Availability of commercial products

In recent years, hundreds of AYUSH based commercial companies have emerged with respect to the growing. This has led to an increased number of AYUSH based dispensaries and clinics in many parts of India. This has subsequently increased the number of availability of commercial products and their sales (Biospectrum, 2017). Commercial AYUSH products are not limited to drugs for medicinal use but also FMCG products manufactured by giants like Unilever, Patanjali, and Himalaya. Commercial drugs are not just available in clinics and dispensaries but also online and over the counter (Mondaq, 2018).
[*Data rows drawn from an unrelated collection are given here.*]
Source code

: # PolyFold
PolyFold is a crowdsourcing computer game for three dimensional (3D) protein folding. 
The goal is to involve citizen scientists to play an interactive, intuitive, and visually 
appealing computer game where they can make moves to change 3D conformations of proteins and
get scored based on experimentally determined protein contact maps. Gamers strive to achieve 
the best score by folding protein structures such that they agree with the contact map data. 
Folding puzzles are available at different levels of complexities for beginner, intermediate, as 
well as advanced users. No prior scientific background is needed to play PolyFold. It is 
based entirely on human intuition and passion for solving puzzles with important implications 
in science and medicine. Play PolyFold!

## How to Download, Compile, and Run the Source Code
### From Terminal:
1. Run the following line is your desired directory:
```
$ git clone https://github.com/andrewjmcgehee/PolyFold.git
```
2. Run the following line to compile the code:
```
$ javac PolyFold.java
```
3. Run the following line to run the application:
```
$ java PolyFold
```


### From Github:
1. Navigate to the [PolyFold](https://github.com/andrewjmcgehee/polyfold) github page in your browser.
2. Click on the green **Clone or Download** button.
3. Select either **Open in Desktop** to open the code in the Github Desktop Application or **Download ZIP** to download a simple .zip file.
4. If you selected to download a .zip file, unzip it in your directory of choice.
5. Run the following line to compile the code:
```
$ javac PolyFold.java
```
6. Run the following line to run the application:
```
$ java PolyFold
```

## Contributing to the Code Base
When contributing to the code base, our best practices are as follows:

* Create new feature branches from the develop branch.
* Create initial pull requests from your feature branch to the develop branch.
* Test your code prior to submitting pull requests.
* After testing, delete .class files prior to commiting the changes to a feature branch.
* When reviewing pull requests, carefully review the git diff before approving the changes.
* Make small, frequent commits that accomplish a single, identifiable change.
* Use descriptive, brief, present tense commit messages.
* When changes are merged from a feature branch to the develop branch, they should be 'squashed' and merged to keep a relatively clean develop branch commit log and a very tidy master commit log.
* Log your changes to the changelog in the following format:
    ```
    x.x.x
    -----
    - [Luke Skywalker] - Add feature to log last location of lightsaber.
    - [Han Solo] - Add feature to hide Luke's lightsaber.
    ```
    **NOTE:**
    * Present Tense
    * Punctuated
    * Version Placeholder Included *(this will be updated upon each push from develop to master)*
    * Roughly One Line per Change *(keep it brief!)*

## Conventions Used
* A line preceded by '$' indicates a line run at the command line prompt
Trend of lisenced AYUSH based companies 2007-2017 (Ministry of AYUSH, 2018)
Trend of lisenced AYUSH based companies 2007-2017 (Ministry of AYUSH, 2018)

Medical e-retailers like NetMeds, 1MG, and IndiaMart have in recent years focused on online retailing and sales of AYUSH based drugs. They are mostly from major companies like:

  • Dabur,
  • Kerala Ayurveda (Ayurveda);
  • Hamdard (Unani); and SBL,
  • Dr Reckeweg (Homeopathic) (Mondaq, 2018).

Subsequently, such approaches have improved the popularity and availability of AYUSH based drugs. The above E-retailers also provide detailed information on the use and compositions of the medicines. This is further evident from the fact that at least 1% of the total pharmaceutical domestic sale is contributed by the e-pharmaceuticals, and is expected to grow by 3% in 2022 (Mondaq, 2018). The e-pharmacy has, however, captured 5-15% share of consumers in the past couple of years.